The authors consider an even order advanced type dynamic equation with mixed nonlinearities as \[ \bigl[r(t)\varPhi_\alpha\bigl(x^{\Delta^{n-1}}(t)\bigr)\bigr]^\Delta+p(t)\varPhi_\alpha\bigl(x\bigl(\delta(t)\bigr)\bigr)+\sum\limits_{i=1}^kp_i(t)\varPhi_{\alpha_i}\bigl(x\bigl(\delta(t)\bigr)\bigr)=0 \quad (1) \] on an arbitrary time scale \(\mathbb T\) with \(\sup T=\infty\).
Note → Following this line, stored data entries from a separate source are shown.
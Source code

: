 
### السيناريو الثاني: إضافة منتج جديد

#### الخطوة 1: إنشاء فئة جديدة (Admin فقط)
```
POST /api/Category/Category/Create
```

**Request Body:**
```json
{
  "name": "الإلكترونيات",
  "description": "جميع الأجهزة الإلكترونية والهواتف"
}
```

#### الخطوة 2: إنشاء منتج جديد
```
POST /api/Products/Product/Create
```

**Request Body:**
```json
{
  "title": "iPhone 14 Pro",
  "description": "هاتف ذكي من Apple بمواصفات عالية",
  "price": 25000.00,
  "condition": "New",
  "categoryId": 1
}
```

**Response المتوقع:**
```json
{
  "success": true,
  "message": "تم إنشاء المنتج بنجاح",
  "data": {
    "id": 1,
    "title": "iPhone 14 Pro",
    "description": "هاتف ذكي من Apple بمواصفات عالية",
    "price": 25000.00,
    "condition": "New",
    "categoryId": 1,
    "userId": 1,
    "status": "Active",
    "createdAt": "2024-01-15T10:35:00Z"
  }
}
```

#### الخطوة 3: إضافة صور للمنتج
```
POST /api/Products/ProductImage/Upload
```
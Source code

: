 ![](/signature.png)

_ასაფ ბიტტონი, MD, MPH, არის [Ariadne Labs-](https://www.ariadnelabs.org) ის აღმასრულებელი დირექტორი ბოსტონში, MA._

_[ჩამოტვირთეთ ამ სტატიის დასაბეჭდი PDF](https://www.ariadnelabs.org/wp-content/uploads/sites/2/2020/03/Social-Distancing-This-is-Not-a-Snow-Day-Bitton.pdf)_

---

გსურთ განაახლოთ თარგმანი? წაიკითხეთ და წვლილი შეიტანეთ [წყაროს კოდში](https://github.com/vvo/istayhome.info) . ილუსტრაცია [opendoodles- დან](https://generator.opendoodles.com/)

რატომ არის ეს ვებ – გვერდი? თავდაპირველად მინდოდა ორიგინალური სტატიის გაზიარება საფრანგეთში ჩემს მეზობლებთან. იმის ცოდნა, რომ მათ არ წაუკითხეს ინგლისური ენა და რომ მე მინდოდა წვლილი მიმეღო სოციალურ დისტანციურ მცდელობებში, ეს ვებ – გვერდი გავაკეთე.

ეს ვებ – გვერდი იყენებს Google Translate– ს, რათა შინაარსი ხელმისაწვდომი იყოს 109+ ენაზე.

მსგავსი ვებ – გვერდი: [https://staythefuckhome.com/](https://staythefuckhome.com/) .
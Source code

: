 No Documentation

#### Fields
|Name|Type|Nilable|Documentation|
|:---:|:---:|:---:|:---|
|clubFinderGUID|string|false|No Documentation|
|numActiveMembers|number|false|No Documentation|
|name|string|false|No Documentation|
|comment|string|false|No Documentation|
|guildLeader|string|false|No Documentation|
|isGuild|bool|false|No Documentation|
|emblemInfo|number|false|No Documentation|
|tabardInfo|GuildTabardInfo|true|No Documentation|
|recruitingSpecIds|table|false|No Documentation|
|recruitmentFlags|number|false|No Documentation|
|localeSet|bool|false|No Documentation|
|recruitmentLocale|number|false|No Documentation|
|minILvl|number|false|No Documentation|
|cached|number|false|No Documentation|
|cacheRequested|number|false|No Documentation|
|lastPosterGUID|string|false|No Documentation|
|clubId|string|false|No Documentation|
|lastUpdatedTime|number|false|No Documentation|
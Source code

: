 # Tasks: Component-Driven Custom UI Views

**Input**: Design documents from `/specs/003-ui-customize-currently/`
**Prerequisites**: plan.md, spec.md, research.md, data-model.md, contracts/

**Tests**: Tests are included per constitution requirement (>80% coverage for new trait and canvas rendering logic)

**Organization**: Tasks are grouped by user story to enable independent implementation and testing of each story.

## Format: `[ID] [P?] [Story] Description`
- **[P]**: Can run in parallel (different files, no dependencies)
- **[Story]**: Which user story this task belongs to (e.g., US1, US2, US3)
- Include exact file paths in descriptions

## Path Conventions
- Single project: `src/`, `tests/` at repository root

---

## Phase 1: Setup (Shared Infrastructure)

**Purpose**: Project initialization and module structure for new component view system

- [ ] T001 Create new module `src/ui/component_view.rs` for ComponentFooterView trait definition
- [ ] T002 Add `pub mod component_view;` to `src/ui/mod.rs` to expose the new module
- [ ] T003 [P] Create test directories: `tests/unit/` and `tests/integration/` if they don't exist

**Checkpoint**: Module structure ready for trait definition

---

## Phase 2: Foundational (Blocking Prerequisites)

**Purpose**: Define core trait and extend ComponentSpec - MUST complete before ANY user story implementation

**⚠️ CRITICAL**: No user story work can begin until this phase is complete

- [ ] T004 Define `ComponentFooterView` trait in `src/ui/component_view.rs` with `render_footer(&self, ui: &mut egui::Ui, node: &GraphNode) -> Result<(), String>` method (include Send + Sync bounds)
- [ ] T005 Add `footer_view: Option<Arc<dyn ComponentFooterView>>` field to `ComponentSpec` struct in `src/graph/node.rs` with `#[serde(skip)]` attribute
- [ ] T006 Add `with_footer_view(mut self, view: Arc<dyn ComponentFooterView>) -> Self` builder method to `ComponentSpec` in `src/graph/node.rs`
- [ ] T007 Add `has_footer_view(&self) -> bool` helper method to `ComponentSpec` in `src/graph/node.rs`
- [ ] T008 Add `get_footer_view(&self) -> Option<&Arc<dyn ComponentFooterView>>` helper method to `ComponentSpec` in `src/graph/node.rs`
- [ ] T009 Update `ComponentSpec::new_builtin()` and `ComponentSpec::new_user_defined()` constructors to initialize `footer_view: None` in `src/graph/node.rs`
Moreover, they assume that the following properties are satisfied:
i) \(n\geq 2\) is even, \(\alpha_{1}>\dots>\alpha_{m}>\alpha>\alpha_{m+1}>\dots>\alpha_{k}>0\),
ii) \(r,p,p_{i}\in C_{rd}([t_0,\infty)_{T},(0,\infty)), i=1,\dots,k\) and \(\int_{t0}^{\infty}r^{-1/\alpha}(t)\Delta t=\infty\),
iii) \(\varPhi_{\ast}(u)=|u|^{\ast-1}u, \delta\in C_{rd}(T,T)\) and \(\delta(t)\geq t, t\in [t_0,\infty)_{T}\).
Using Hardy-Littlewood-Polya inequality, arithmetic-geometric mean inequality, introducing parameter functions and developing a generalized Riccati technique, the authors obtain some oscillation criteria for (1).